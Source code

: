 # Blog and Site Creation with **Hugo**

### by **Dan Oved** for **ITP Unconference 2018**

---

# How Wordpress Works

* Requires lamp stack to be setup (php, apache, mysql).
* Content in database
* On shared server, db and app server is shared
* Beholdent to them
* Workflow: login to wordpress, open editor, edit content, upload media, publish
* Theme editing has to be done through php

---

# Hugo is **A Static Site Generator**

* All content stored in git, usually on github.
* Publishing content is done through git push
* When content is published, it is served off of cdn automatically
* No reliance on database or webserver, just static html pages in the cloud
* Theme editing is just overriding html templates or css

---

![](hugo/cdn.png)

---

----------

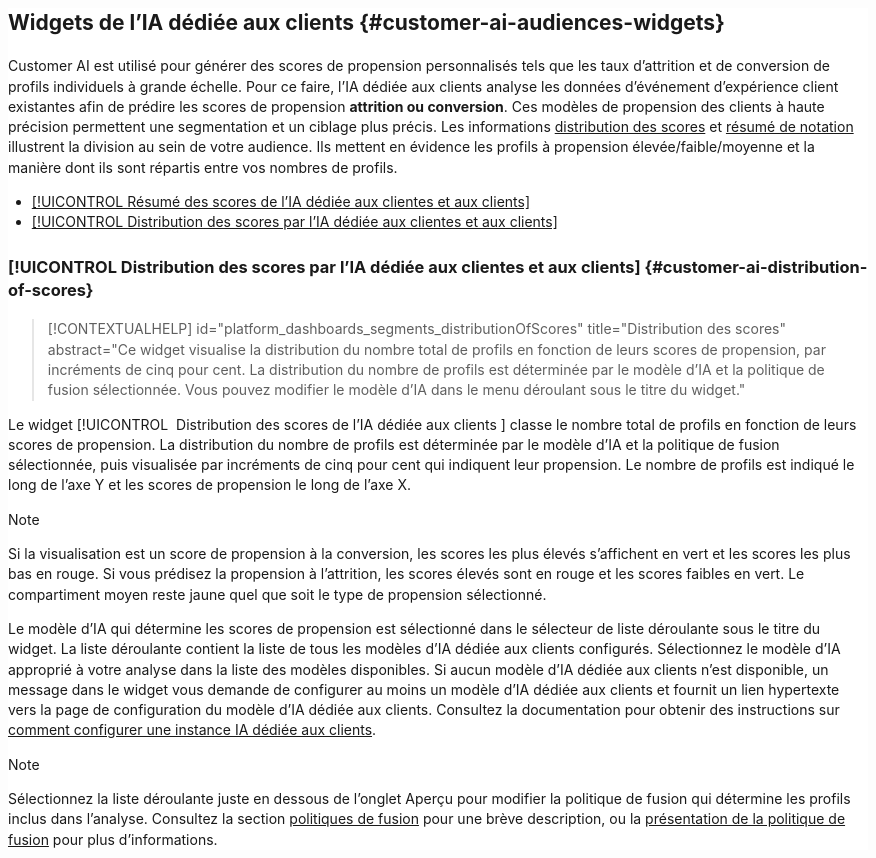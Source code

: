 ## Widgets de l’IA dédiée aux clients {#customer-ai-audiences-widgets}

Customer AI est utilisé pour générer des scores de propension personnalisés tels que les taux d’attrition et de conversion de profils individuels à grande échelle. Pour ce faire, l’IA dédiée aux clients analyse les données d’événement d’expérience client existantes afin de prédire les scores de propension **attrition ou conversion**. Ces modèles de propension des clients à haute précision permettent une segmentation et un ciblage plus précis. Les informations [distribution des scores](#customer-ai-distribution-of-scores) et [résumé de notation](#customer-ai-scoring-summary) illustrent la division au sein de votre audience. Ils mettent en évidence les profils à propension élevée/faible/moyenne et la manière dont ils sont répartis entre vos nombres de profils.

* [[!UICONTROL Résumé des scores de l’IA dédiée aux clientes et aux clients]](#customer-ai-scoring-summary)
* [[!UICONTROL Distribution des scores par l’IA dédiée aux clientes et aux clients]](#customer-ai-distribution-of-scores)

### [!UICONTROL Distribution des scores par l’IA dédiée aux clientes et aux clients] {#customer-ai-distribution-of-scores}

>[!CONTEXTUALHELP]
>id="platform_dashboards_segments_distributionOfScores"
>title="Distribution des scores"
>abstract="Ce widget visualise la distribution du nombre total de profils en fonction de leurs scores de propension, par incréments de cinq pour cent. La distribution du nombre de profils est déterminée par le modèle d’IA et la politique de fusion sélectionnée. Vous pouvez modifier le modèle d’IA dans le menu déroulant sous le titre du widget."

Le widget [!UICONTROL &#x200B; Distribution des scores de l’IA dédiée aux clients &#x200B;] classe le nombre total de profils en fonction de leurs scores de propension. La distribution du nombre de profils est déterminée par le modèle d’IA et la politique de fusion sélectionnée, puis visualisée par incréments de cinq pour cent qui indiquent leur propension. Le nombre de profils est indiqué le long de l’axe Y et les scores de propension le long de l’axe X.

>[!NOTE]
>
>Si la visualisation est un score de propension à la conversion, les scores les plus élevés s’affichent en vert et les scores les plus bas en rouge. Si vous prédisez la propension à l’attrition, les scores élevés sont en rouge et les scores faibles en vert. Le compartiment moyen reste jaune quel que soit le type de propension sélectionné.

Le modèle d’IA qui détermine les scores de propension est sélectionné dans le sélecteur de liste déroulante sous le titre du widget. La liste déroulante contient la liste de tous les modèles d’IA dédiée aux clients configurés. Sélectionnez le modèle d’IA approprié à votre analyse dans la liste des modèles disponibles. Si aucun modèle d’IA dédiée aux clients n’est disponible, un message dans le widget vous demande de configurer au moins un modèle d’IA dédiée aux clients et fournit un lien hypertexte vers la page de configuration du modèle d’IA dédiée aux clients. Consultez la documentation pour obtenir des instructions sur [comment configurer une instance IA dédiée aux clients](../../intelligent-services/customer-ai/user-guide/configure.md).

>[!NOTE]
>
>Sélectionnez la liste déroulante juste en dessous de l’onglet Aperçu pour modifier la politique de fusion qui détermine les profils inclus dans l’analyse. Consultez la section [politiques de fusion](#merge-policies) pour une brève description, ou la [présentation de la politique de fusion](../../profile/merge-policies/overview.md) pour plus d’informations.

----------

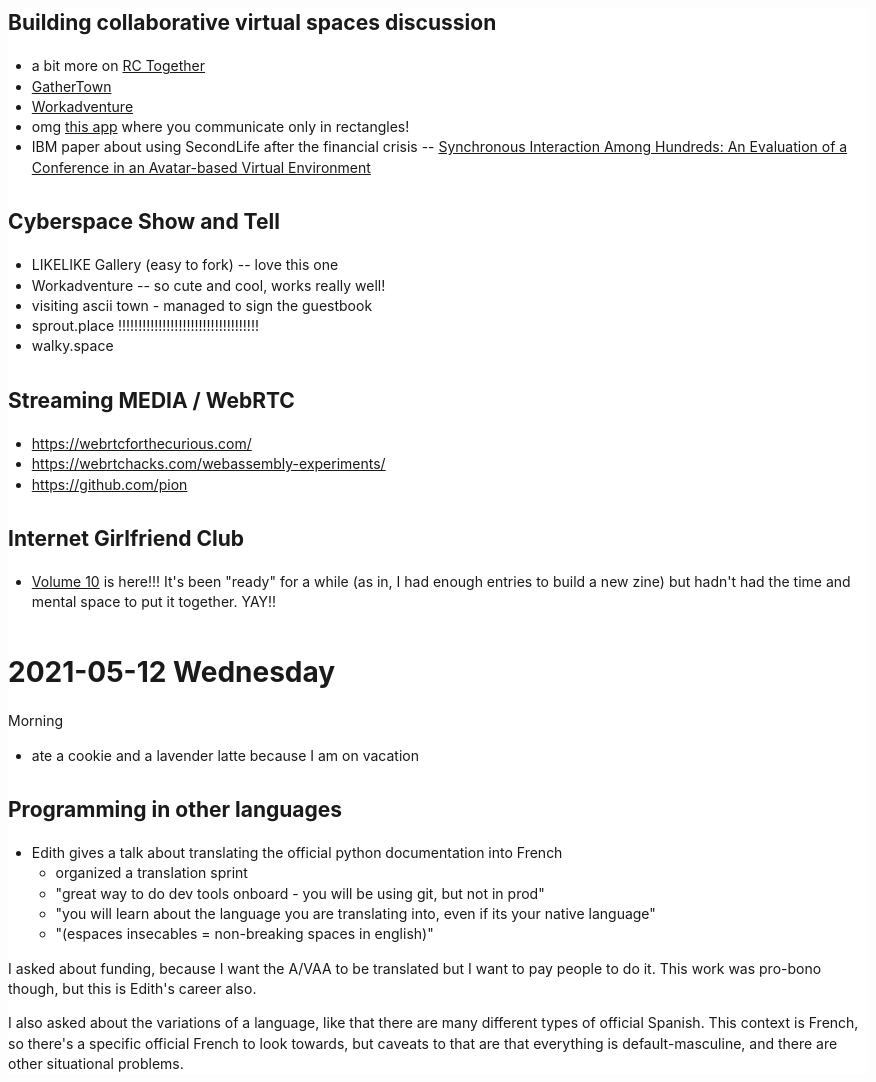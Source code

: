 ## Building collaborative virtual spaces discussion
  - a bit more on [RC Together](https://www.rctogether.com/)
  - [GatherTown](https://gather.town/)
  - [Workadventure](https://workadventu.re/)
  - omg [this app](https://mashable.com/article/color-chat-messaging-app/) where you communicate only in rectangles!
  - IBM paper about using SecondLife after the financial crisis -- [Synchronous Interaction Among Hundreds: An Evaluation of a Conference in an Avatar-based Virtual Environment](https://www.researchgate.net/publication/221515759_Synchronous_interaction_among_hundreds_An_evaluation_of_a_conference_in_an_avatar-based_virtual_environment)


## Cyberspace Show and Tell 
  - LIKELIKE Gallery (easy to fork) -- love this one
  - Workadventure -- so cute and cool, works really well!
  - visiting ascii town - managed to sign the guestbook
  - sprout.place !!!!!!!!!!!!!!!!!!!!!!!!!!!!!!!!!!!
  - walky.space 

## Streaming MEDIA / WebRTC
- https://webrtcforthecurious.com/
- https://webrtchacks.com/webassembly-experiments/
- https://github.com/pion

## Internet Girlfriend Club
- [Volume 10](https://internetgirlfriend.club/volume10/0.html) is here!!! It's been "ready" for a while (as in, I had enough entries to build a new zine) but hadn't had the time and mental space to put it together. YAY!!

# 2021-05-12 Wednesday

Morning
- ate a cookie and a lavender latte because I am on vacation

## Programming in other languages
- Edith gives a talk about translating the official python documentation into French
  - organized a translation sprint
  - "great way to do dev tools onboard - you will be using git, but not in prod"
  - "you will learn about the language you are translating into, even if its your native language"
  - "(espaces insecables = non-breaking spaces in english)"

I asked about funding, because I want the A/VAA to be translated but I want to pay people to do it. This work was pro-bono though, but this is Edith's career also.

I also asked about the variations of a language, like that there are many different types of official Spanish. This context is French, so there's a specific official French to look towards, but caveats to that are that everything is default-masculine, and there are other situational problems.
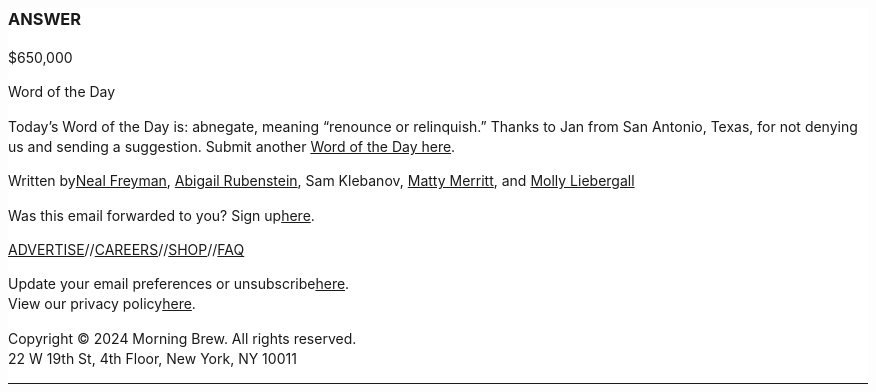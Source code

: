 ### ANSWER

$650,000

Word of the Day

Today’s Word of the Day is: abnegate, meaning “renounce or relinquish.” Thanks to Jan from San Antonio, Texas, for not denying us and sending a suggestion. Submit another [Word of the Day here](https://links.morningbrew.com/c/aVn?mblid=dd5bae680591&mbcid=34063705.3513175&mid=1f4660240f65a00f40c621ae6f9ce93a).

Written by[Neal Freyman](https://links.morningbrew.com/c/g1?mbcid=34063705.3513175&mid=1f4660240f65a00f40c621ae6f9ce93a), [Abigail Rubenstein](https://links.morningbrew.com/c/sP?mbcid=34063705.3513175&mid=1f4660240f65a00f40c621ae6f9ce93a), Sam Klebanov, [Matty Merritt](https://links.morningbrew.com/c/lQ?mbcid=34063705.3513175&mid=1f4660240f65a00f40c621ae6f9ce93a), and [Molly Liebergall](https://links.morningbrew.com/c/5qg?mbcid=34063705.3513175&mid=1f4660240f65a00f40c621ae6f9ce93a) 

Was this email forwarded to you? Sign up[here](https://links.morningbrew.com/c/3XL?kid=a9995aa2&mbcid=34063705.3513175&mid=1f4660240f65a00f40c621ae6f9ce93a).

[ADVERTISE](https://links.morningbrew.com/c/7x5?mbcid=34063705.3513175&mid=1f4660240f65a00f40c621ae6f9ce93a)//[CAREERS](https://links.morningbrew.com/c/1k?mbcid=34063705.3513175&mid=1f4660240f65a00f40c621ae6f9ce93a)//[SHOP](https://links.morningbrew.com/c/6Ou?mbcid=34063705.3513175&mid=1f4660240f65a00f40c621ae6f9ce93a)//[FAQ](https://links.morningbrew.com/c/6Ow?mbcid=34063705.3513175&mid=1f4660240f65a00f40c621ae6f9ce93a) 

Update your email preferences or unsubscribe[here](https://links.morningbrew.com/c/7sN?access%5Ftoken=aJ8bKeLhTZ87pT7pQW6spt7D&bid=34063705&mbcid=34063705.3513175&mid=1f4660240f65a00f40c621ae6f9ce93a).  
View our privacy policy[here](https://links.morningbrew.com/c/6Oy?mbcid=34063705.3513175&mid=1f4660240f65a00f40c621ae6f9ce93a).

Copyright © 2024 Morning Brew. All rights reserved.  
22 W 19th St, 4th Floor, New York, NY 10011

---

----------

* TASK DETAILS:
Output exactly the lines of the listing above that start with the one holding "I also asked" and go on through the one holding "Today’s Word of"; leave the pictures out.

* ANSWER TO THIS TASK:
I also asked about the variations of a language, like that there are many different types of official Spanish. This context is French, so there's a specific official French to look towards, but caveats to that are that everything is default-masculine, and there are other situational problems.
Source code

: ### ANSWER

$650,000

Word of the Day

Today’s Word of the Day is: abnegate, meaning “renounce or relinquish.” Thanks to Jan from San Antonio, Texas, for not denying us and sending a suggestion. Submit another [Word of the Day here](https://links.morningbrew.com/c/aVn?mblid=dd5bae680591&mbcid=34063705.3513175&mid=1f4660240f65a00f40c621ae6f9ce93a).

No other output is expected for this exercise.